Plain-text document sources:
++++++++

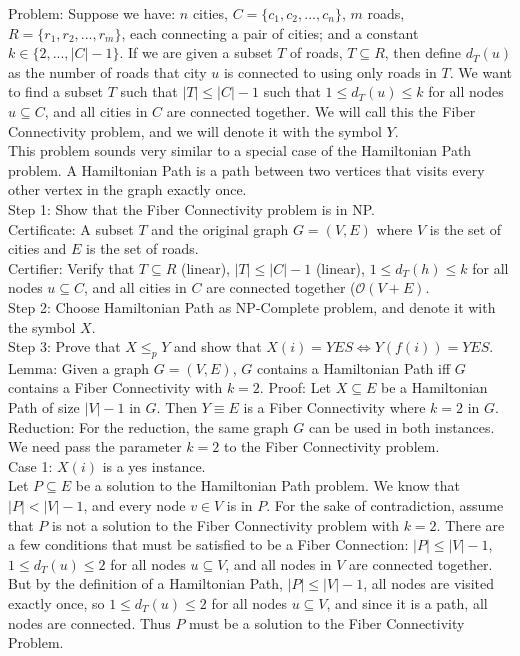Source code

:\documentclass{article}
\begin{document}
Problem: Suppose we have: $n$ cities, $C = \{c_1, c_2, ..., c_n\}$, $m$ roads, $R = \{r_1, r_2,..., r_m\}$, each connecting a pair of cities; and a constant $k \in \{2,...,|C|-1\}$. If we are given a subset $T$ of roads, $T \subseteq R$, then define $d_T(u)$ as the number of roads that city $u$ is connected to using only roads in $T$. We want to find a subset $T$ such that $|T| \leq |C|-1$ such that $1 \leq d_T(u) \leq k$ for all nodes $u \subseteq C$, and all cities in $C$ are connected together. We will call this the Fiber Connectivity problem, and we will denote it with the symbol $Y$.\\

This problem sounds very similar to a special case of the Hamiltonian Path problem. A Hamiltonian Path is a path between two vertices that visits every other vertex in the graph exactly once. \\

Step 1: Show that the Fiber Connectivity problem is in NP. \\
Certificate: A subset $T$ and the original graph $G=(V,E)$ where $V$ is the set of cities and $E$ is the set of roads. \\
Certifier: Verify that $T \subseteq R$ (linear), $|T| \leq |C|-1$ (linear), $1 \leq d_T(h) \leq k$ for all nodes $u \subseteq C$, and all cities in $C$ are connected together ($\mathcal{O}(V+E)$.\\

Step 2: Choose Hamiltonian Path as NP-Complete problem, and denote it with the symbol $X$. \\

Step 3: Prove that $X \leq_p Y$ and show that $X(i) = YES \Leftrightarrow Y(f(i))= YES$. \\
Lemma: Given a graph $G=(V,E)$, $G$ contains a Hamiltonian Path iff $G$ contains a Fiber Connectivity with $k=2$.
Proof: Let $X \subseteq E$ be a Hamiltonian Path of size $|V|-1$ in $G$. Then $Y \equiv E$ is a Fiber Connectivity where $k=2$ in $G$. \\
Reduction: For the reduction, the same graph $G$ can be used in both instances. We need pass the parameter $k=2$ to the Fiber Connectivity problem.\\

Case 1: $X(i)$ is a yes instance. \\
Let $P \subseteq E$ be a solution to the Hamiltonian Path problem. We know that $|P|<|V|-1$, and every node $v \in V$ is in $P$. For the sake of contradiction, assume that $P$ is not a solution to the Fiber Connectivity problem with $k=2$. There are a few conditions that must be satisfied to be a Fiber Connection: $|P| \leq |V|-1$, $1 \leq d_T(u) \leq 2$ for all nodes $u \subseteq V$, and all nodes in $V$ are connected together. But by the definition of a Hamiltonian Path, $|P| \leq |V|-1$, all nodes are visited exactly once, so $1 \leq d_T(u) \leq 2$ for all nodes $u \subseteq V$, and since it is a path, all nodes are connected. Thus $P$ must be a solution to the Fiber Connectivity Problem.\\
\end{document}
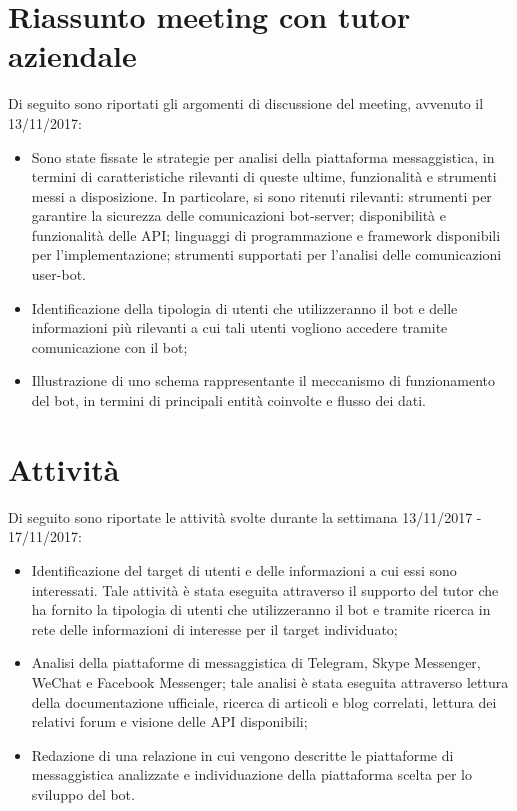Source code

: \documentclass[11pt,notitlepage]{article}
\begin{document}
\section*{Riassunto meeting con tutor aziendale}
Di seguito sono riportati gli argomenti di discussione del meeting, avvenuto il 13/11/2017:
\begin{itemize}
		\item Sono state fissate le strategie per analisi della piattaforma messaggistica, in termini di caratteristiche rilevanti di queste ultime, funzionalità e strumenti messi a disposizione. In particolare, si sono ritenuti rilevanti: strumenti per garantire la sicurezza delle comunicazioni bot-server; disponibilità e funzionalità delle API; linguaggi di programmazione e framework disponibili per l'implementazione; strumenti supportati per l'analisi delle comunicazioni user-bot.
		\item Identificazione della tipologia di utenti che utilizzeranno il bot e delle informazioni più rilevanti a cui tali utenti vogliono accedere tramite comunicazione con il bot; 
		\item Illustrazione di uno schema rappresentante il meccanismo di funzionamento del bot, in termini di principali entità coinvolte e flusso dei dati.
\end{itemize} 




\bigskip
\section*{Attività}
Di seguito sono riportate le attività svolte durante la settimana 13/11/2017 - 17/11/2017:
\begin{itemize}
		\item Identificazione del target di utenti e delle informazioni a cui essi sono interessati. Tale attività è stata eseguita attraverso il supporto del tutor che ha fornito la tipologia di utenti che utilizzeranno il bot e tramite ricerca in rete delle informazioni di interesse per il target individuato;
		\item Analisi della piattaforme di messaggistica di Telegram, Skype Messenger, WeChat e Facebook Messenger; tale analisi è stata eseguita attraverso lettura della documentazione ufficiale, ricerca di articoli e blog correlati, lettura dei relativi forum e visione delle API disponibili;
		\item Redazione di una relazione in cui vengono descritte le piattaforme di messaggistica analizzate e individuazione della piattaforma scelta per lo sviluppo del bot. 
\end{itemize}


\end{document}
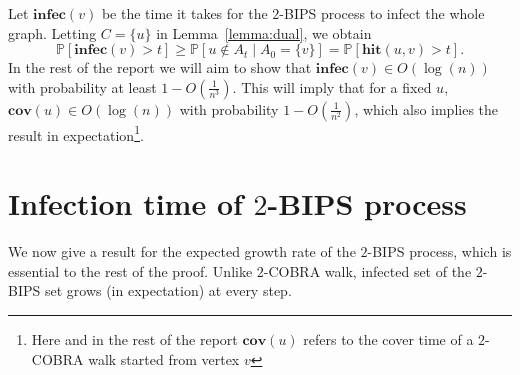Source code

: \documentclass[11pt]{article}
\newcommand{\cov}{\mathbf{cov}}
\newcommand{\hit}{\mathbf{hit}}
\newcommand{\infec}{\mathbf{infec}}
\renewcommand{\Pr}{\mathbb P}
\theoremstyle{remark}
\begin{document}
Let $\infec(v)$ be the time it takes for the $2$-BIPS process to infect the whole graph. Letting $C = \{u\}$ in Lemma~\ref{lemma:dual}, we obtain \begin{equation}
\label{eq:infec}
\Pr[\infec(v) > t] \ge \Pr\left[u \not\in A_t \mid A_0 = \{v\} \right] = \Pr\left[\hit(u,v) > t \right].
\end{equation}
In the rest of the report we will aim to show that $\infec(v) \in O(\log(n))$ with probability at least $1 - O\left(\frac{1}{n^3}\right)$. This will imply that for a fixed $u$, $\cov(u) \in O(\log(n))$ with probability $1 - O\left(\frac{1}{n^2}\right)$, which also implies the result in expectation\footnote{Here and in the rest of the report $\cov(u)$ refers to the cover time of a $2$-COBRA walk started from vertex $v$}.

\section{Infection time of $2$-BIPS process}

We now give a result for the expected growth rate of the $2$-BIPS process, which is essential to the rest of the proof. Unlike $2$-COBRA walk, infected set of the $2$-BIPS set grows (in expectation) at every step. 
\end{document}
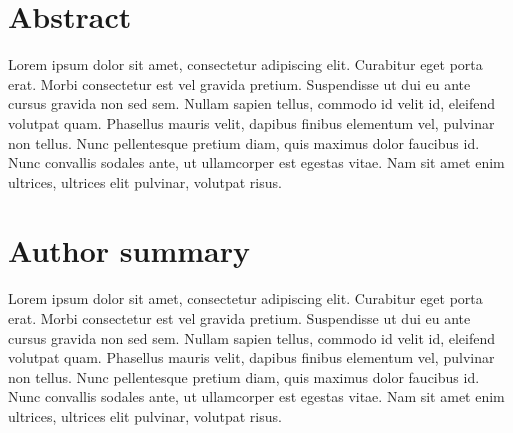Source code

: \documentclass[10pt,letterpaper]{article}
\begin{document}

%
\section*{Abstract}
Lorem ipsum dolor sit amet, consectetur adipiscing elit. Curabitur eget porta erat. Morbi consectetur est vel gravida pretium. Suspendisse ut dui eu ante cursus gravida non sed sem. Nullam sapien tellus, commodo id velit id, eleifend volutpat quam. Phasellus mauris velit, dapibus finibus elementum vel, pulvinar non tellus. Nunc pellentesque pretium diam, quis maximus dolor faucibus id. Nunc convallis sodales ante, ut ullamcorper est egestas vitae. Nam sit amet enim ultrices, ultrices elit pulvinar, volutpat risus.



%
\section*{Author summary}
Lorem ipsum dolor sit amet, consectetur adipiscing elit. Curabitur eget porta erat. Morbi consectetur est vel gravida pretium. Suspendisse ut dui eu ante cursus gravida non sed sem. Nullam sapien tellus, commodo id velit id, eleifend volutpat quam. Phasellus mauris velit, dapibus finibus elementum vel, pulvinar non tellus. Nunc pellentesque pretium diam, quis maximus dolor faucibus id. Nunc convallis sodales ante, ut ullamcorper est egestas vitae. Nam sit amet enim ultrices, ultrices elit pulvinar, volutpat risus.


\clearpage
{}
\linenumbers

\end{document}
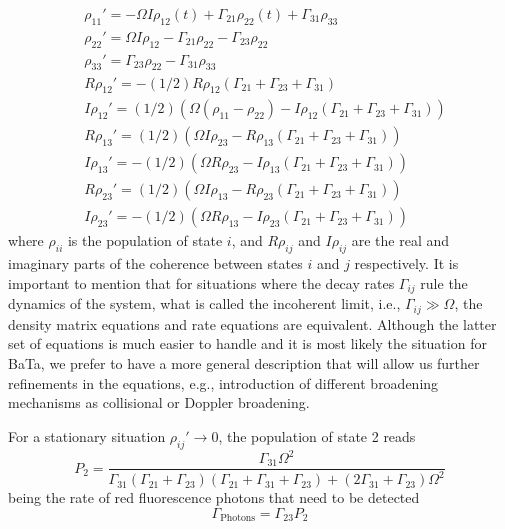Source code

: \begin{align}
\label{density}
& \rho_{11}'  = -\Omega I\rho_{12}(t) +\Gamma_{21}\rho_{22}(t)+ \Gamma_{31}\rho_{33}  \\ \nonumber
& \rho_{22}'  = \Omega I\rho_{12}-\Gamma_{21}\rho_{22} - \Gamma_{23}\rho_{22}\\  \nonumber
& \rho_{33}'  = \Gamma_{23}\rho_{22}-\Gamma_{31}\rho_{33}\\  \nonumber
& R\rho_{12}'  = - (1/2) R\rho_{12} (\Gamma_{21} +\Gamma_{23} + \Gamma_{31})\\  \nonumber
& I\rho_{12}'  =(1/2)( \Omega (\rho_{11}-\rho_{22}) - I\rho_{12}(\Gamma_{21}+\Gamma_{23}+\Gamma_{31}))\\  \nonumber
& R\rho_{13}'  = (1/2)(\Omega I\rho_{23} -R\rho_{13} (\Gamma_{21}+ \Gamma_{23} + \Gamma_{31}))\\  \nonumber
& I\rho_{13}'  =-(1/ 2)(\Omega R\rho_{23} -I\rho_{13} (\Gamma_{21}+ \Gamma_{23} + \Gamma_{31}))\\  \nonumber
& R\rho_{23}'  = (1/2)( \Omega I\rho_{13} - R\rho_{23} (\Gamma_{21}+ \Gamma_{23} + \Gamma_{31}))\\  \nonumber
& I\rho_{23}'  = -(1/2)( \Omega R\rho_{13}- I\rho_{23} (\Gamma_{21}+ \Gamma_{23} + \Gamma_{31}))
\end{align}
where $\rho_{ii}$ is the population of state $i$, and $R\rho_{ij}$ and $I\rho_{ij}$ are the real and imaginary parts of the coherence between states $i$ and $j$ respectively. It is important to mention that for situations where the decay rates $\Gamma_{ij}$ rule the dynamics of the system, what is called the incoherent limit, i.e., $\Gamma_{ij}\gg\Omega$, the density matrix equations and rate equations are equivalent. Although the latter set of equations is much easier to handle and it is most likely the situation for BaTa, we prefer to have a more general description that will allow us further refinements in the equations, e.g., introduction of different broadening mechanisms as collisional or Doppler broadening. 

For a stationary situation $\rho_{ij}'\rightarrow0$, the population of state 2 reads
\begin{equation}
\label{P2}
P_2=\frac{\Gamma_{31}\Omega^2}{\Gamma_{31}(\Gamma_{21}+\Gamma_{23})(\Gamma_{21}+\Gamma_{31}+\Gamma_{23})+(2\Gamma_{31}+\Gamma_{23})\Omega^2}
\end{equation}
being the rate of red fluorescence photons that need to be detected
\begin{equation}
\label{Photons}
\Gamma_{\text{Photons}}=\Gamma_{23}P_2
\end{equation}

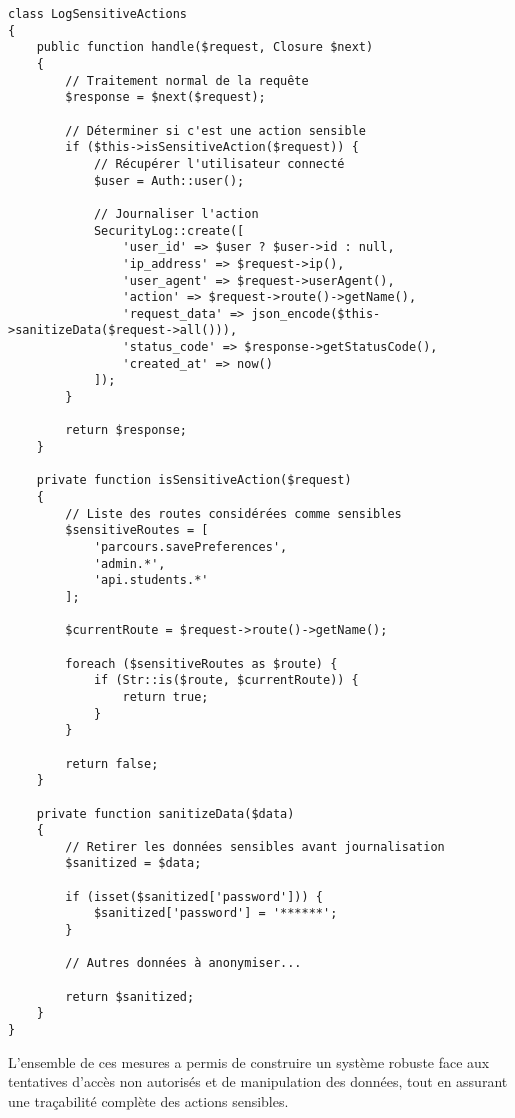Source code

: \documentclass[french,12pt]{report} %
\begin{document}
\begin{lstlisting}[style=phpstyle,caption={Middleware de journalisation des actions sensibles}]
class LogSensitiveActions
{
    public function handle($request, Closure $next)
    {
        // Traitement normal de la requête
        $response = $next($request);
        
        // Déterminer si c'est une action sensible
        if ($this->isSensitiveAction($request)) {
            // Récupérer l'utilisateur connecté
            $user = Auth::user();
            
            // Journaliser l'action
            SecurityLog::create([
                'user_id' => $user ? $user->id : null,
                'ip_address' => $request->ip(),
                'user_agent' => $request->userAgent(),
                'action' => $request->route()->getName(),
                'request_data' => json_encode($this->sanitizeData($request->all())),
                'status_code' => $response->getStatusCode(),
                'created_at' => now()
            ]);
        }
        
        return $response;
    }
    
    private function isSensitiveAction($request)
    {
        // Liste des routes considérées comme sensibles
        $sensitiveRoutes = [
            'parcours.savePreferences',
            'admin.*',
            'api.students.*'
        ];
        
        $currentRoute = $request->route()->getName();
        
        foreach ($sensitiveRoutes as $route) {
            if (Str::is($route, $currentRoute)) {
                return true;
            }
        }
        
        return false;
    }
    
    private function sanitizeData($data)
    {
        // Retirer les données sensibles avant journalisation
        $sanitized = $data;
        
        if (isset($sanitized['password'])) {
            $sanitized['password'] = '******';
        }
        
        // Autres données à anonymiser...
        
        return $sanitized;
    }
}
\end{lstlisting}

L'ensemble de ces mesures a permis de construire un système robuste face aux tentatives d'accès non autorisés et de manipulation des données, tout en assurant une traçabilité complète des actions sensibles.
\end{document}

++++++++

WHAT IS BEING ASKED: In the entries above, how many lines contain the word "Lemma"? Answer with the number only.

ANSWER AREA: 2